In every country I have ever visited, advisers argue consumers are not prepared to pay fees, that clients think they can get the same service “for free” when they buy a product. In 2013, as RDR was being implemented in the UK, J.P. Morgan Asset Management did a survey of consumers in the UK and asked consumers: “The cost of investment advice must be agreed (upon) solely by the adviser and you, and product providers must not influence what you pay. Do you approve?” Of the consumers, 59% approved or strongly approved, 10% disapproved and the rest did not know. In short, the issue is more about advisers framing the cost and value that consumers will pay.
If Sebi does prohibit distributors from offering investment advice and advisers from distributing products, do you think registered investment advisers (RIAs) will go back to being distributors, or vice versa?
Again, I think there is a framing issue here. My understanding is that Sebi is not stopping investment advisers from distributing products; rather it is stopping them from being compensated for distributing products. In the US and Canada, where advisers are paid directly by clients, the products to implement have low or no embedded cost of distribution. If the client must pay for the advice and then pay someone else to implement on their behalf, it will not help the consumer. Sebi needs to let investment advisers “distribute products” on behalf of clients but not be paid by those product manufacturers. The reality in most developed markets is that consumers are moving to ETFs with costs of about 30 basis points.
Globally, product margins are declining and technology and robos are providing much lower cost of delivery. Markets are never all one way or the other. I believe smart advisers will want to be ahead of the curve and develop proper advisory practices with clear-value propositions. Some may still go back to old models for as long as they will last. An analogy might be if you were starting a new car manufacturer today in India, would you decide to build an electric car or a new combustion engine? We know the trend will be to electric, but the cars on the road today are mostly gas. Elon Musk looks to the future while others look to the past. Both roads will work (no pun intended). Advisers have the same choice: milk the existing system until it dries up or look to the future.
Sebi’s third white paper on RIA guidelines said that distributors should advise products that are “appropriate” to investors. Is “appropriateness” possible without giving advice?
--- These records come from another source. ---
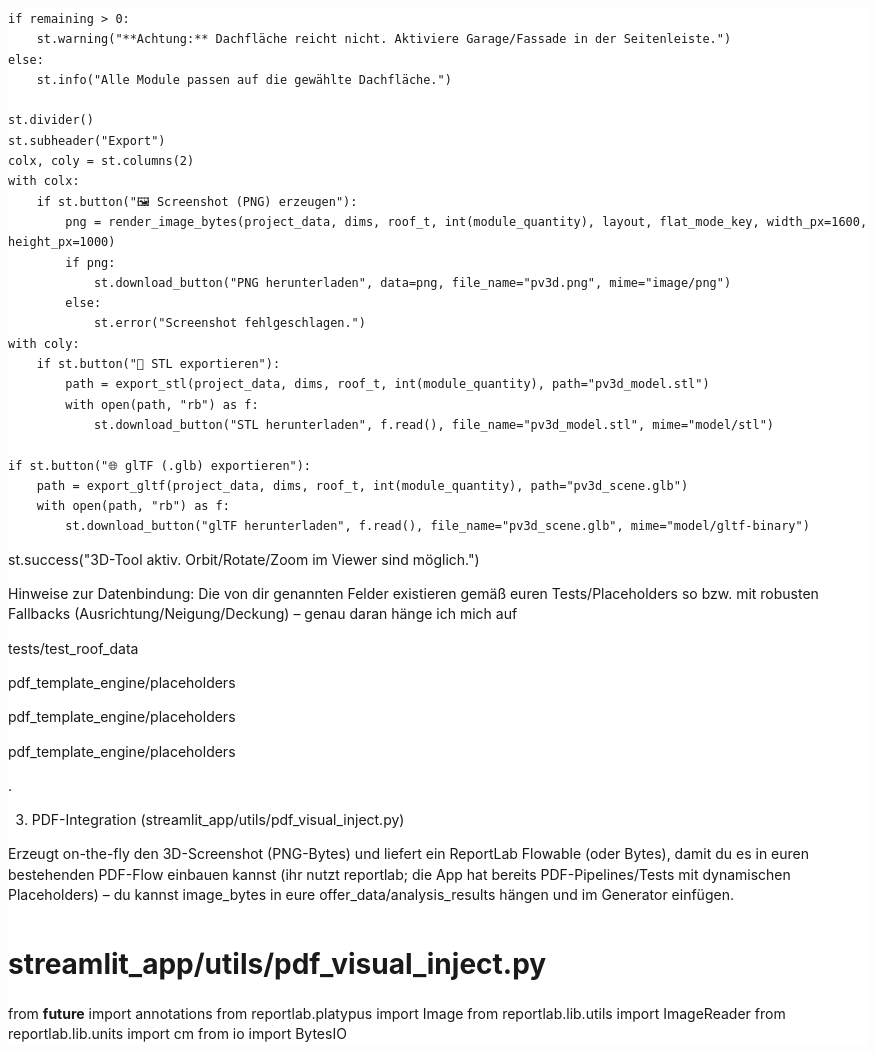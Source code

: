     if remaining > 0:
        st.warning("**Achtung:** Dachfläche reicht nicht. Aktiviere Garage/Fassade in der Seitenleiste.")
    else:
        st.info("Alle Module passen auf die gewählte Dachfläche.")

    st.divider()
    st.subheader("Export")
    colx, coly = st.columns(2)
    with colx:
        if st.button("🖼️ Screenshot (PNG) erzeugen"):
            png = render_image_bytes(project_data, dims, roof_t, int(module_quantity), layout, flat_mode_key, width_px=1600, height_px=1000)
            if png:
                st.download_button("PNG herunterladen", data=png, file_name="pv3d.png", mime="image/png")
            else:
                st.error("Screenshot fehlgeschlagen.")
    with coly:
        if st.button("📐 STL exportieren"):
            path = export_stl(project_data, dims, roof_t, int(module_quantity), path="pv3d_model.stl")
            with open(path, "rb") as f:
                st.download_button("STL herunterladen", f.read(), file_name="pv3d_model.stl", mime="model/stl")

    if st.button("🌐 glTF (.glb) exportieren"):
        path = export_gltf(project_data, dims, roof_t, int(module_quantity), path="pv3d_scene.glb")
        with open(path, "rb") as f:
            st.download_button("glTF herunterladen", f.read(), file_name="pv3d_scene.glb", mime="model/gltf-binary")

st.success("3D-Tool aktiv. Orbit/Rotate/Zoom im Viewer sind möglich.")


Hinweise zur Datenbindung:
Die von dir genannten Felder existieren gemäß euren Tests/Placeholders so bzw. mit robusten Fallbacks (Ausrichtung/Neigung/Deckung) – genau daran hänge ich mich auf 

tests/test_roof_data

 

pdf_template_engine/placeholders

 

pdf_template_engine/placeholders

 

pdf_template_engine/placeholders

.

3) PDF-Integration (streamlit_app/utils/pdf_visual_inject.py)

Erzeugt on-the-fly den 3D-Screenshot (PNG-Bytes) und liefert ein ReportLab Flowable (oder Bytes), damit du es in euren bestehenden PDF-Flow einbauen kannst (ihr nutzt reportlab; die App hat bereits PDF-Pipelines/Tests mit dynamischen Placeholders) – du kannst image_bytes in eure offer_data/analysis_results hängen und im Generator einfügen.

# streamlit_app/utils/pdf_visual_inject.py
from __future__ import annotations
from reportlab.platypus import Image
from reportlab.lib.utils import ImageReader
from reportlab.lib.units import cm
from io import BytesIO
Recommending suitable or appropriate products requires the adviser know the client, so I do not sell to a low-risk client a 100% aggressive equity product that will backfire later. Yes, I believe distributors can do this job and need to do it better than they do today. A good adviser might help a client understand if she should even buy an investment or should she pay down debt instead? Should they delay their retirement or save more of their income today? Someone who is compensated to sell products has no motivation to have clients pay down debt, whereas a good adviser looking after the client’s best interest should look at many factors in advising the client. I believe clients are better served by a good adviser than they are by a product salesperson, but there is nothing wrong to expect the salesperson to have some reasonable standards of care beyond ‘buyer beware’.